The outcomes of this Dutch consensus meeting may provide further guidance on genetic counselling and molecular testing related to PCa.
A group of Dutch specialists discussed the use of germline and tumour genetic testing in prostate cancer (PCa) patients, indication of these tests (which patients and when), and impact of these tests on the management and treatment of PCa.
前列腺癌(PCa)的种系和肿瘤基因检测正越来越被广泛接受,但每种疾病阶段携带者的检测指征和临床后果尚未明确界定。
确定荷兰多学科专家小组对PCa种系和肿瘤基因检测的指征及应用的共识。
设计、设置和参与者:该小组由39名参与PCa管理的专家组成。我们采用了一种改良的德尔菲法,包括两轮投票和一次虚拟共识会议。
如果≥75%的小组成员选择相同选项,则达成共识。适宜性通过RAND/UCLA适宜性方法进行评估。

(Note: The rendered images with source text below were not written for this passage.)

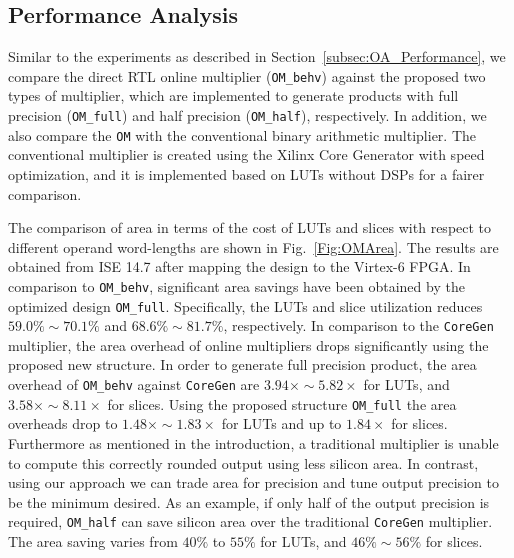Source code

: \documentclass[conference]{IEEEtran}
\begin{document}
\subsection{Performance Analysis}
Similar to the experiments as described in Section~\ref{subsec:OA_Performance}, we compare the direct RTL online multiplier (\texttt{OM\_behv}) against the proposed two types of multiplier, which are implemented to generate products with full precision (\texttt{OM\_full}) and half precision (\texttt{OM\_half}), respectively. In addition, we also compare the \texttt{OM} with the conventional binary arithmetic multiplier. The conventional multiplier is created using the Xilinx Core Generator with speed optimization, and it is implemented based on LUTs without DSPs for a fairer comparison.

The comparison of area in terms of the cost of LUTs and slices with respect to different operand word-lengths are shown in Fig.~\ref{Fig:OMArea}. The results are obtained from ISE 14.7 after mapping the design to the Virtex-6 FPGA. In comparison to \texttt{OM\_behv}, significant area savings have been obtained by the optimized design \texttt{OM\_full}. Specifically, the LUTs and slice utilization reduces $59.0\%\sim70.1\%$ and $68.6\%\sim81.7\%$, respectively. In comparison to the \texttt{CoreGen} multiplier, the area overhead of online multipliers drops significantly using the proposed new structure. In order to generate full precision product, the area overhead of \texttt{OM\_behv} against \texttt{CoreGen} are $3.94\times\sim5.82\times$ for LUTs, and $3.58\times\sim8.11\times$ for slices. Using the proposed structure \texttt{OM\_full} the area overheads drop to $1.48\times\sim1.83\times$ for LUTs and up to $1.84\times$ for slices. Furthermore as mentioned in the introduction, a traditional multiplier is unable to compute this correctly rounded output using less silicon area. In contrast, using our approach we can trade area for precision and tune output precision to be the minimum desired. As an example, if only half of the output precision is required, \texttt{OM\_half} can save silicon area over the traditional \texttt{CoreGen} multiplier. The area saving varies from $40\%$ to $55\%$ for LUTs, and $46\%\sim56\%$ for slices.

\end{document}
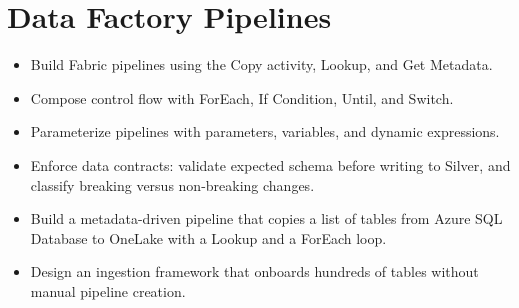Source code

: \chapter{Data Factory Pipelines}
%

\begin{objectives}
\begin{itemize}
    \item Build Fabric pipelines using the Copy activity, Lookup, and Get Metadata.
    \item Compose control flow with ForEach, If Condition, Until, and Switch.
    \item Parameterize pipelines with parameters, variables, and dynamic expressions.
    \item Enforce data contracts: validate expected schema before writing to Silver, and classify breaking versus non-breaking changes.
    \item Build a metadata-driven pipeline that copies a list of tables from Azure SQL Database to OneLake with a Lookup and a ForEach loop.
    \item Design an ingestion framework that onboards hundreds of tables without manual pipeline creation.
\end{itemize}
\end{objectives}

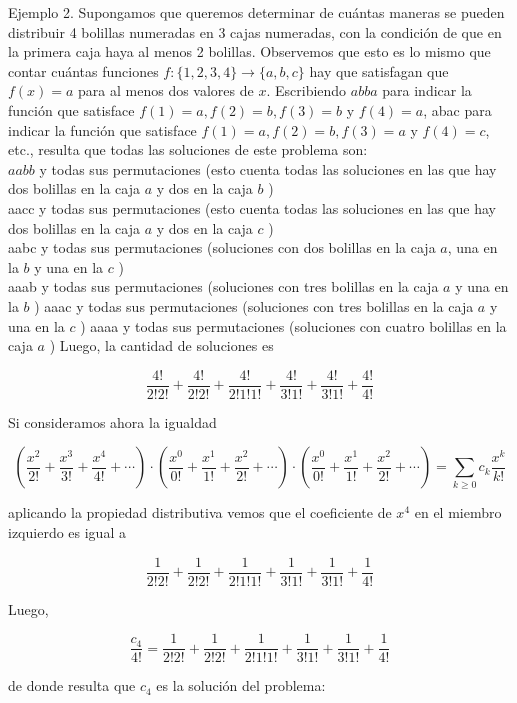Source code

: \documentclass[10pt]{article}
\begin{document}
Ejemplo 2. Supongamos que queremos determinar de cuántas maneras se pueden distribuir 4 bolillas numeradas en 3 cajas numeradas, con la condición de que en la primera caja haya al menos 2 bolillas. Observemos que esto es lo mismo que contar cuántas funciones $f:\{1,2,3,4\} \longrightarrow\{a, b, c\}$ hay que satisfagan que $f(x)=a$ para al menos dos valores de $x$. Escribiendo $a b b a$ para indicar la función que satisface $f(1)=a, f(2)=b, f(3)=b$ y $f(4)=a$, abac para indicar la función que satisface $f(1)=a, f(2)=b, f(3)=a$ y $f(4)=c$, etc., resulta que todas las soluciones de este problema son:\\
$a a b b$ y todas sus permutaciones (esto cuenta todas las soluciones en las que hay dos bolillas en la caja $a$ y dos en la caja $b$ )\\
aacc y todas sus permutaciones (esto cuenta todas las soluciones en las que hay dos bolillas en la caja $a$ y dos en la caja $c$ )\\
aabc y todas sus permutaciones (soluciones con dos bolillas en la caja $a$, una en la $b$ y una en la $c$ )\\
aaab y todas sus permutaciones (soluciones con tres bolillas en la caja $a$ y una en la $b$ ) aaac y todas sus permutaciones (soluciones con tres bolillas en la caja $a$ y una en la $c$ ) aaaa y todas sus permutaciones (soluciones con cuatro bolillas en la caja $a$ ) Luego, la cantidad de soluciones es

$$
\frac{4!}{2!2!}+\frac{4!}{2!2!}+\frac{4!}{2!1!1!}+\frac{4!}{3!1!}+\frac{4!}{3!1!}+\frac{4!}{4!}
$$

Si consideramos ahora la igualdad

$$
\left(\frac{x^{2}}{2!}+\frac{x^{3}}{3!}+\frac{x^{4}}{4!}+\cdots\right) \cdot\left(\frac{x^{0}}{0!}+\frac{x^{1}}{1!}+\frac{x^{2}}{2!}+\cdots\right) \cdot\left(\frac{x^{0}}{0!}+\frac{x^{1}}{1!}+\frac{x^{2}}{2!}+\cdots\right)=\sum_{k \geq 0} c_{k} \frac{x^{k}}{k!}
$$

aplicando la propiedad distributiva vemos que el coeficiente de $x^{4}$ en el miembro izquierdo es igual a

$$
\frac{1}{2!2!}+\frac{1}{2!2!}+\frac{1}{2!1!1!}+\frac{1}{3!1!}+\frac{1}{3!1!}+\frac{1}{4!}
$$

Luego,

$$
\frac{c_{4}}{4!}=\frac{1}{2!2!}+\frac{1}{2!2!}+\frac{1}{2!1!1!}+\frac{1}{3!1!}+\frac{1}{3!1!}+\frac{1}{4!}
$$

de donde resulta que $c_{4}$ es la solución del problema:
\end{document}
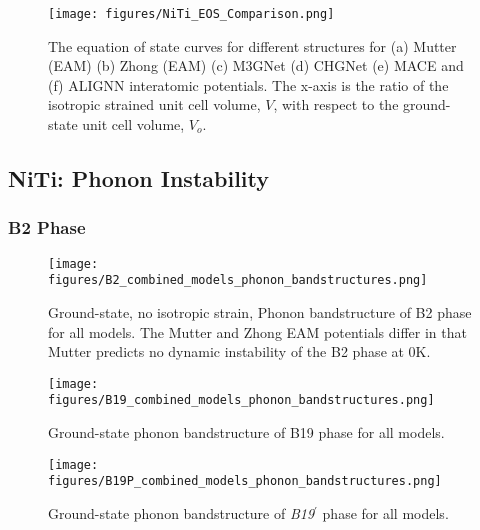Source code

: \documentclass[preprint]{elsarticle}
\begin{document}
\begin{figure}[ht!]
    \begin{centering}
        \texttt{[image: figures/NiTi\_EOS\_Comparison.png]}
        \caption{
            The equation of state curves for different  structures for (a) Mutter (EAM) (b) Zhong (EAM) (c) M3GNet (d) CHGNet (e) MACE and (f) ALIGNN interatomic potentials. The x-axis is the ratio of the isotropic strained unit cell volume, $V$,  with respect to the ground-state unit cell volume, $V_o$.
        }
        \label{fig:eos}
    \end{centering}
\end{figure}

\subsection{NiTi: Phonon Instability}
\label{subsec:niphonons}


\subsubsection{B2 Phase}
\label{subsubsec:b2}

\begin{figure}[ht!]
    \begin{centering}
        \texttt{[image: figures/B2\_combined\_models\_phonon\_bandstructures.png]}
        \caption{
          Ground-state, no isotropic strain, Phonon bandstructure of B2 phase for all models. The Mutter and Zhong EAM potentials differ in that Mutter predicts no dynamic instability of the B2 phase at 0K. 
        }
        \label{fig:allmodels_no_strainphonon_b2}
    \end{centering}
\end{figure}

\begin{figure}[ht!]
    \begin{centering}
        \texttt{[image: figures/B19\_combined\_models\_phonon\_bandstructures.png]}
        \caption{
          Ground-state phonon bandstructure of B19 phase for all models.
        }
        \label{fig:allmodels_no_strainphonon_B19P}
    \end{centering}
\end{figure}

\begin{figure}[ht!]
    \begin{centering}
        \texttt{[image: figures/B19P\_combined\_models\_phonon\_bandstructures.png]}
        \caption{
          Ground-state phonon bandstructure of \textit{B19}$^\prime$ phase for all models.
        }
        \label{fig:allmodels_no_strainphonon_B19P}
    \end{centering}
\end{figure}
\end{document}
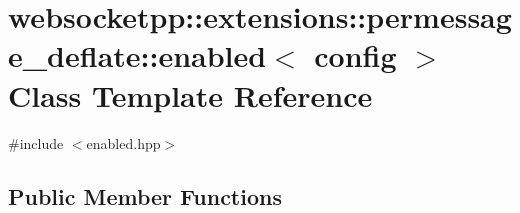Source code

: \hypertarget{classwebsocketpp_1_1extensions_1_1permessage__deflate_1_1enabled}{}\section{websocketpp\+:\+:extensions\+:\+:permessage\+\_\+deflate\+:\+:enabled$<$ config $>$ Class Template Reference}
\label{classwebsocketpp_1_1extensions_1_1permessage__deflate_1_1enabled}


{\ttfamily \#include $<$enabled.\+hpp$>$}

\subsection*{Public Member Functions}
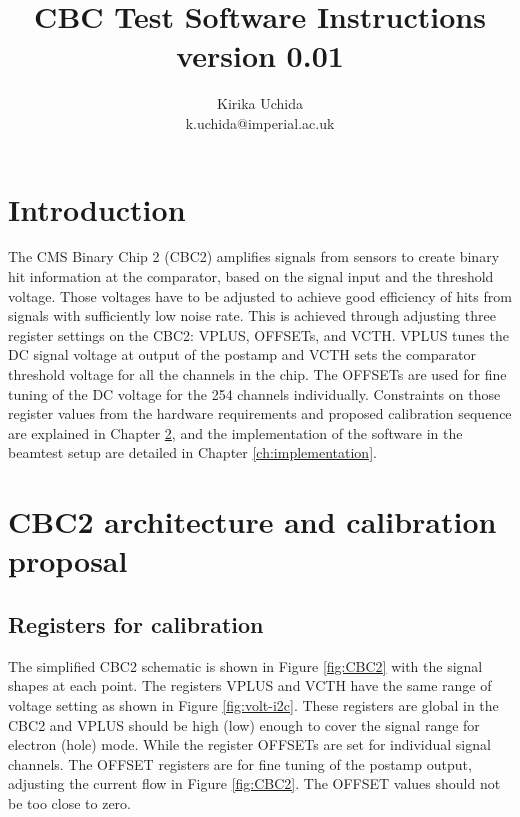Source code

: \documentclass[11pt,a4paper]{article}
\begin{document}
\title{CBC Test Software Instructions \\ version 0.01}

\author{Kirika Uchida\\
	k.uchida@imperial.ac.uk}

	\maketitle
	\tableofcontents
	\listoffigures %
	\listoftables  %

	\section{Introduction}
	The CMS Binary Chip 2 (CBC2) amplifies signals from sensors to create binary hit information at the comparator, 
	based on the signal input and the threshold voltage. 
	Those voltages have to be adjusted to achieve good efficiency of hits from signals with sufficiently low noise rate. 
	This is achieved through adjusting three register settings on the CBC2: VPLUS, OFFSETs, and VCTH.  
	VPLUS tunes the DC signal voltage at output of the postamp and VCTH sets the comparator threshold voltage for all the channels in the chip.  
	The OFFSETs are used for fine tuning of the DC voltage for the 254 channels individually. 
	Constraints on those register values from the hardware requirements and 
	proposed calibration sequence are explained in Chapter \ref{ch:architecture-proposal}, 
	and the implementation of the software in the beamtest setup are detailed in Chapter \ref{ch:implementation}.  

	\section{CBC2 architecture and calibration proposal}\label{ch:architecture-proposal}
	\subsection{Registers for calibration}\label{sec:reg}
	The simplified CBC2 schematic is shown in Figure \ref{fig:CBC2} with the signal shapes at each point.  
	The registers VPLUS and VCTH have the same range of voltage setting as shown in Figure \ref{fig:volt-i2c}. 
	These registers are global in the CBC2 and VPLUS should be high (low) enough to cover the signal range for electron (hole) mode.
	While the register OFFSETs are set for individual signal channels. 
	The OFFSET registers are for fine tuning of the postamp output, adjusting the current flow in Figure \ref{fig:CBC2}. The OFFSET values should not be too close to zero. 
\end{document}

在多项选择题中,44%达成了共识。对于没有PCa但有相关家族史(家族性PCa/相关遗传性癌症)的男性,通过前列腺特异性抗原进行随访被认为是合适的。对于低风险局限性PCa且有PCa家族史的患者,除患者是种系致病变异携带者外,主动监测被认为是合适的。在没有相关癌症家族史的情况下,不应为非转移性激素敏感性PCa进行种系和肿瘤基因检测。肿瘤基因检测被认为最适合于识别可操作的变异,种系检测存在不确定性。对于转移性去势抵抗性PCa的肿瘤基因检测,在检测时间和检测组组成方面未达成共识。主要局限性如下:(1)讨论的一些主题缺乏科学证据,因此建议部分基于观点;(2)每个学科的专家数量较少。
本次荷兰共识会议的结果可能为与PCa相关的遗传咨询和分子检测提供进一步指导。
一组荷兰专家讨论了前列腺癌(PCa)患者种系和肿瘤基因检测的使用、这些检测的指征(哪些患者以及何时进行)以及这些检测对PCa管理和治疗的影响。